When you’re at an event, don’t just turn your phone to silent. If you know it’s ringing, you’re going to answer it. Which you shouldn’t. If you answer your phone, it’s even more annoying than just having the stupid thing on.

Actually, instead of turning it off you should be made to hand them over at the entrance, and then walk through a smartphone detector. If you’ve failed to hand it over and you’re caught, it gets smashed. If you make it past the detection system and are caught using it, then it’s smashed. If you’ve got a cover featuring anything shiny or that looks like a cassette, then it gets smashed. Okay, so that’s a bit harsh but you do need a different cover. My cover features a three dimensional hologram of sharks. It’s amazing.

Using your smartphone while you’re at any event, you’re not just ruining it for others, you’re ruining it for yourself. That moment where you check your email, send a text, take a photo, make a call, you’re giving in to your inability to concentrate for more than a moment. As a society we’re losing our ability to concentrate on anything for longer than an ad break, and by giving in to this tick, you’re further destroying your concentration span and moving one step closer to being a goldfish.

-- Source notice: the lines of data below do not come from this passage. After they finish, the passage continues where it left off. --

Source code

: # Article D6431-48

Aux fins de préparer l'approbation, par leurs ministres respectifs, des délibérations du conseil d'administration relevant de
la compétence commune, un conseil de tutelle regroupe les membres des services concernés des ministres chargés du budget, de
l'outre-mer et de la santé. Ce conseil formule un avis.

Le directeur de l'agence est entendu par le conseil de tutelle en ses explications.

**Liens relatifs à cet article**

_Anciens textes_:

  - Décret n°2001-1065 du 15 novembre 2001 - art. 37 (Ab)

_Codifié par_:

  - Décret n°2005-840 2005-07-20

By removing the phone and the temptation, I’m doing you a big favour. You’re forced to concentrate on whatever it is you’ve paid to witness. You’ll have a better time, I guarantee it, and sometime in the future you might even read a whole book. Wow. Seriously, books are amazing. Get into it.

Maybe you don’t want to be at the event? Then leave. Maybe you can’t leave? Deal with it. By being on your phone the whole time, everyone is painfully aware of how much you don’t want to be there. Unless they’re busy on their phones as well. Then you need new friends.

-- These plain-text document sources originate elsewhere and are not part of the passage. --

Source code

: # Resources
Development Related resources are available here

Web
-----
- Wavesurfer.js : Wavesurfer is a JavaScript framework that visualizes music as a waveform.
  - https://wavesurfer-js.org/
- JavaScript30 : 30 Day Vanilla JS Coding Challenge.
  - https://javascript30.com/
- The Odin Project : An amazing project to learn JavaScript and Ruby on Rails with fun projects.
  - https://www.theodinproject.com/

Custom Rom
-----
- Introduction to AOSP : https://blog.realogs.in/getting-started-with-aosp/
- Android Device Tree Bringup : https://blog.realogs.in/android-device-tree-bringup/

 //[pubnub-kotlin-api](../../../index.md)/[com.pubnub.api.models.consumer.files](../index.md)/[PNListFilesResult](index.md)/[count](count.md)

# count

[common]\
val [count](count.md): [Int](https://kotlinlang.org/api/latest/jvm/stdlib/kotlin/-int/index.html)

‘But Xavier, if I can’t use my smartphone, how am I going to tell everyone what a great time I’m having?’

Who cares? Instead of telling everyone about what a great time you’re having, what about you just concentrate on having a great time? That way, you won’t miss anything. You bought the ticket for you, not for them. Tell them later, face to face. Some people still communicate like that, in person. On a side note, a lot of things are more satisfying in person. Like Scrabble. What were you thinking of? I was thinking of sex.

The security checkpoint thing and smashing phones possibly isn’t practical. As an alternative, we could just start ejecting anyone caught using their phone during any performance. You know the rules, break them at your own peril. No excuses.

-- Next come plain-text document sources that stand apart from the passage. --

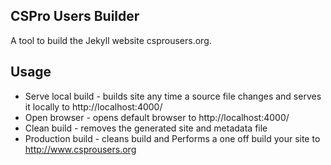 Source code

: ## CSPro Users Builder
A tool to build the Jekyll website csprousers.org.

## Usage
* Serve local build - builds site any time a source file changes and serves it locally to http://localhost:4000/
* Open browser - opens default browser to http://localhost:4000/
* Clean build - removes the generated site and metadata file
* Production build - cleans build and Performs a one off build your site to http://www.csprousers.org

Better yet, let’s start a movement. Where people choose to go out, but leave their phones at home. Let’s call it ‘No Phones More Fun’. I really like that idea. I’m going to Tweet/Facebook/Text all about it right now. Using my smartphone. Ah… damn.


Xavier Toby ( is a writer and comedian currently touring the comedy walking tour ‘2013 – When We Were Idiots’ at the:

Sydney Comedy Festival (May 7-11)

Brisbane Anywhere Theatre Festival (May 12-19)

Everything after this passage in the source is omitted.